**Exercise**
Every line of the listing is to be returned exactly as given.

**Record set**
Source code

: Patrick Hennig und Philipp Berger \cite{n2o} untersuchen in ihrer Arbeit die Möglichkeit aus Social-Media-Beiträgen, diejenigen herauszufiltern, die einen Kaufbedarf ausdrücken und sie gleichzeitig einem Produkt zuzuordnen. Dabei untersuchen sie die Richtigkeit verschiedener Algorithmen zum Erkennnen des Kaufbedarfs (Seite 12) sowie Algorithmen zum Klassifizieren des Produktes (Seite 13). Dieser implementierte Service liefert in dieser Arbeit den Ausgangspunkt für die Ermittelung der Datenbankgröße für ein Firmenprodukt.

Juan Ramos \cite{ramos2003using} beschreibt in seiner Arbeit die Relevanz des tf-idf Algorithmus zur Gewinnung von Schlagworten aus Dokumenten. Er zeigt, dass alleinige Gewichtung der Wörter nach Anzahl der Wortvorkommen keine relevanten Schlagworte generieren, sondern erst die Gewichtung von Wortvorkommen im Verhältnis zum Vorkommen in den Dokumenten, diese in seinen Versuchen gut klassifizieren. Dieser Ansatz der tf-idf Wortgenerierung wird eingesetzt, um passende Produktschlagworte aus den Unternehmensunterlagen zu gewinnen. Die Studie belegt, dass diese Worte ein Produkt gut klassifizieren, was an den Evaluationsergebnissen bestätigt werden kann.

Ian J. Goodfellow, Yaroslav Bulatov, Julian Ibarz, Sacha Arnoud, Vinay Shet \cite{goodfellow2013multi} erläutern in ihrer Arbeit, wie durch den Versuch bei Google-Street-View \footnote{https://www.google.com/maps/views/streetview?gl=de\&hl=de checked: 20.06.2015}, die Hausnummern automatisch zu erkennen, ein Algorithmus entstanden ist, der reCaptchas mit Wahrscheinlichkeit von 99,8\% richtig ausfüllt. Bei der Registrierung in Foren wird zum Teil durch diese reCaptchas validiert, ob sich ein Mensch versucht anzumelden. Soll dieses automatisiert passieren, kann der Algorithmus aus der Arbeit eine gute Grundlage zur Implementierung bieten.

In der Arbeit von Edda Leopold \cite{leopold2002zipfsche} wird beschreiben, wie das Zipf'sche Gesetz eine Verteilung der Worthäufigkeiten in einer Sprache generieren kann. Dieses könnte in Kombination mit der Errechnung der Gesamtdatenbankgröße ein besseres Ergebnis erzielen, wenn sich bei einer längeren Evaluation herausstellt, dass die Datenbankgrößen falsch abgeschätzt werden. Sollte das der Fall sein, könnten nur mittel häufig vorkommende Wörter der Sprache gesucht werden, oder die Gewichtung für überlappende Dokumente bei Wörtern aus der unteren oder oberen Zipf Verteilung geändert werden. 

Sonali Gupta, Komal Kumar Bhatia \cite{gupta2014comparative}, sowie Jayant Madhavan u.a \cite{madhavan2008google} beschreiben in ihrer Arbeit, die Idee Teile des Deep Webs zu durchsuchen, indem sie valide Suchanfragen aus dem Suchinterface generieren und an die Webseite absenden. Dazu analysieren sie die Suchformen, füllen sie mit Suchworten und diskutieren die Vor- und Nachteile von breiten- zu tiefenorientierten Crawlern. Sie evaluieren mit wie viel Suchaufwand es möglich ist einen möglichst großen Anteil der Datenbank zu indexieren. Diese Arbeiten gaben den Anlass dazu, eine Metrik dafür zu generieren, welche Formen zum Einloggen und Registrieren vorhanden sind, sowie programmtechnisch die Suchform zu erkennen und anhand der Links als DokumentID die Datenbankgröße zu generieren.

**The answer**
Source code

: Patrick Hennig und Philipp Berger \cite{n2o} untersuchen in ihrer Arbeit die Möglichkeit aus Social-Media-Beiträgen, diejenigen herauszufiltern, die einen Kaufbedarf ausdrücken und sie gleichzeitig einem Produkt zuzuordnen. Dabei untersuchen sie die Richtigkeit verschiedener Algorithmen zum Erkennnen des Kaufbedarfs (Seite 12) sowie Algorithmen zum Klassifizieren des Produktes (Seite 13). Dieser implementierte Service liefert in dieser Arbeit den Ausgangspunkt für die Ermittelung der Datenbankgröße für ein Firmenprodukt.

Juan Ramos \cite{ramos2003using} beschreibt in seiner Arbeit die Relevanz des tf-idf Algorithmus zur Gewinnung von Schlagworten aus Dokumenten. Er zeigt, dass alleinige Gewichtung der Wörter nach Anzahl der Wortvorkommen keine relevanten Schlagworte generieren, sondern erst die Gewichtung von Wortvorkommen im Verhältnis zum Vorkommen in den Dokumenten, diese in seinen Versuchen gut klassifizieren. Dieser Ansatz der tf-idf Wortgenerierung wird eingesetzt, um passende Produktschlagworte aus den Unternehmensunterlagen zu gewinnen. Die Studie belegt, dass diese Worte ein Produkt gut klassifizieren, was an den Evaluationsergebnissen bestätigt werden kann.

Ian J. Goodfellow, Yaroslav Bulatov, Julian Ibarz, Sacha Arnoud, Vinay Shet \cite{goodfellow2013multi} erläutern in ihrer Arbeit, wie durch den Versuch bei Google-Street-View \footnote{https://www.google.com/maps/views/streetview?gl=de\&hl=de checked: 20.06.2015}, die Hausnummern automatisch zu erkennen, ein Algorithmus entstanden ist, der reCaptchas mit Wahrscheinlichkeit von 99,8\% richtig ausfüllt. Bei der Registrierung in Foren wird zum Teil durch diese reCaptchas validiert, ob sich ein Mensch versucht anzumelden. Soll dieses automatisiert passieren, kann der Algorithmus aus der Arbeit eine gute Grundlage zur Implementierung bieten.

In der Arbeit von Edda Leopold \cite{leopold2002zipfsche} wird beschreiben, wie das Zipf'sche Gesetz eine Verteilung der Worthäufigkeiten in einer Sprache generieren kann. Dieses könnte in Kombination mit der Errechnung der Gesamtdatenbankgröße ein besseres Ergebnis erzielen, wenn sich bei einer längeren Evaluation herausstellt, dass die Datenbankgrößen falsch abgeschätzt werden. Sollte das der Fall sein, könnten nur mittel häufig vorkommende Wörter der Sprache gesucht werden, oder die Gewichtung für überlappende Dokumente bei Wörtern aus der unteren oder oberen Zipf Verteilung geändert werden. 

Sonali Gupta, Komal Kumar Bhatia \cite{gupta2014comparative}, sowie Jayant Madhavan u.a \cite{madhavan2008google} beschreiben in ihrer Arbeit, die Idee Teile des Deep Webs zu durchsuchen, indem sie valide Suchanfragen aus dem Suchinterface generieren und an die Webseite absenden. Dazu analysieren sie die Suchformen, füllen sie mit Suchworten und diskutieren die Vor- und Nachteile von breiten- zu tiefenorientierten Crawlern. Sie evaluieren mit wie viel Suchaufwand es möglich ist einen möglichst großen Anteil der Datenbank zu indexieren. Diese Arbeiten gaben den Anlass dazu, eine Metrik dafür zu generieren, welche Formen zum Einloggen und Registrieren vorhanden sind, sowie programmtechnisch die Suchform zu erkennen und anhand der Links als DokumentID die Datenbankgröße zu generieren.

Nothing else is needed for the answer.